## [Your goal]
Return each record verbatim, images excluded.

## [Provided records]
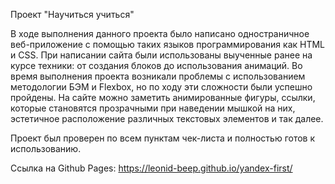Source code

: Проект "Научиться учиться"

В ходе выполнения данного проекта было написано одностраничное веб-приложение с помощью таких языков программирования как HTML и CSS. При написании сайта были использованы выученные ранее на курсе техники: от создания блоков до использования анимаций. Во время выполнения проекта возникали проблемы с использованием методологии БЭМ и Flexbox, но по ходу эти сложности были успешно пройдены. На сайте можно заметить анимированные фигуры, ссылки, которые становятся прозрачными при наведении мышкой на них, эстетичное расположение различных текстовых элементов и так далее.

Проект был проверен по всем пунктам чек-листа и полностью готов к использованию.

Ссылка на Github Pages: https://leonid-beep.github.io/yandex-first/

## [Answer space]
Source code

: Проект "Научиться учиться"

В ходе выполнения данного проекта было написано одностраничное веб-приложение с помощью таких языков программирования как HTML и CSS. При написании сайта были использованы выученные ранее на курсе техники: от создания блоков до использования анимаций. Во время выполнения проекта возникали проблемы с использованием методологии БЭМ и Flexbox, но по ходу эти сложности были успешно пройдены. На сайте можно заметить анимированные фигуры, ссылки, которые становятся прозрачными при наведении мышкой на них, эстетичное расположение различных текстовых элементов и так далее.

Проект был проверен по всем пунктам чек-листа и полностью готов к использованию.

Ссылка на Github Pages: https://leonid-beep.github.io/yandex-first/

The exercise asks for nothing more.